Below are lines of data; give the number of them that contain "query", and only that.

##### Supplied entries #####

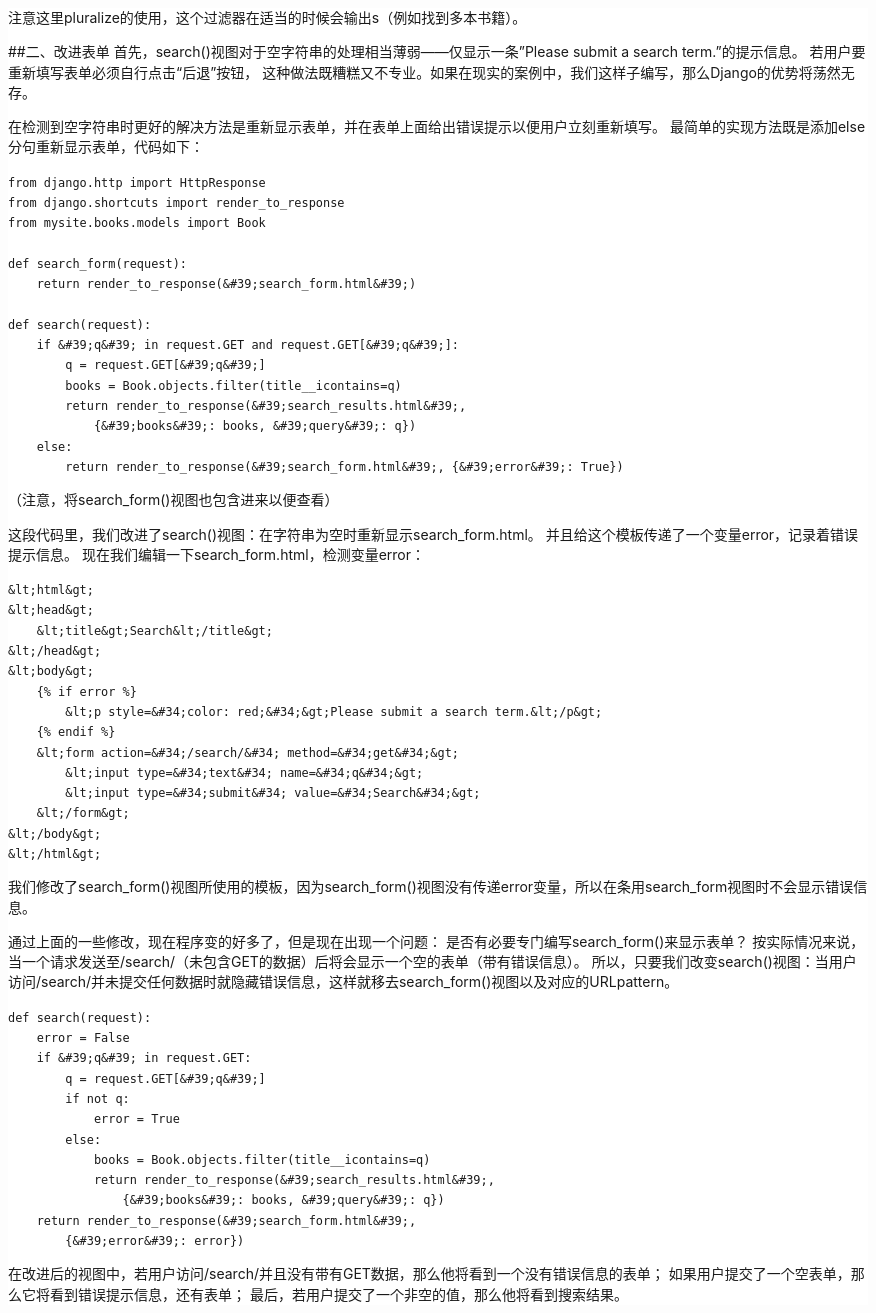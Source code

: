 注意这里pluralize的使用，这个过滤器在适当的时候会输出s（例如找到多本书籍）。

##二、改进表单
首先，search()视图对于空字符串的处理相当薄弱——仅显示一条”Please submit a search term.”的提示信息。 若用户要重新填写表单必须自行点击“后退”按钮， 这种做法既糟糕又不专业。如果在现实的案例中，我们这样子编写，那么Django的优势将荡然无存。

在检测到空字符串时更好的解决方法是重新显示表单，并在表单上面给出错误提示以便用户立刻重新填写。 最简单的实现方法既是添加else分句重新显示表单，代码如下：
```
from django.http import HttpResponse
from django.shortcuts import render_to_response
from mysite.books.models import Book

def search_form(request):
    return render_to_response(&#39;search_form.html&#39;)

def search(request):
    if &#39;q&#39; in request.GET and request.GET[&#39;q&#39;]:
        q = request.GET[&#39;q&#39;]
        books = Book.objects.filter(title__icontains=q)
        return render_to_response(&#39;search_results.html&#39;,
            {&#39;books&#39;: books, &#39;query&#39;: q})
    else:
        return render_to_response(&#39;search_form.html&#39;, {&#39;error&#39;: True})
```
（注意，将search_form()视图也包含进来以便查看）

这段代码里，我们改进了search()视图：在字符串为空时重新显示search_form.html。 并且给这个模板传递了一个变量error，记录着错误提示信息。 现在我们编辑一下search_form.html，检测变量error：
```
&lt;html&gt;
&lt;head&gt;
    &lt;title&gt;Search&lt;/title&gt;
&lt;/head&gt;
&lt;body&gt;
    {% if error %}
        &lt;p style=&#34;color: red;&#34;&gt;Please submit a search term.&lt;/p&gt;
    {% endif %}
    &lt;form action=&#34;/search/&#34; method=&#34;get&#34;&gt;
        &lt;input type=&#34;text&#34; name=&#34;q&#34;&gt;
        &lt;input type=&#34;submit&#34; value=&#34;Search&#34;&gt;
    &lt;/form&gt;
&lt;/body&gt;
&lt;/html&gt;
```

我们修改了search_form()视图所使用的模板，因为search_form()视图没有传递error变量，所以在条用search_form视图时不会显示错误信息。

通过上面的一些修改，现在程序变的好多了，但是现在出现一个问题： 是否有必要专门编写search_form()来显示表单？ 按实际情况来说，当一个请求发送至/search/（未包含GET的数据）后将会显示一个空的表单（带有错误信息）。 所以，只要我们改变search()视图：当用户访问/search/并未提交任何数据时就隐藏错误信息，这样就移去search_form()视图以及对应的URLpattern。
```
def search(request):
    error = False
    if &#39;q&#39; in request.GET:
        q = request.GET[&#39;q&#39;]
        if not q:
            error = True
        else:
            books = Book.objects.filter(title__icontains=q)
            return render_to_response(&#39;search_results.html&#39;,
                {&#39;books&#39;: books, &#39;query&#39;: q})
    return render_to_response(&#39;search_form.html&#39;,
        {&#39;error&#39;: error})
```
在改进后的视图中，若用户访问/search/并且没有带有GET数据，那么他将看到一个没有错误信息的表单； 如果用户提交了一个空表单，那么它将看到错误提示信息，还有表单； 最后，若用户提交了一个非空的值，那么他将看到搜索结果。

#####

The completed task -
2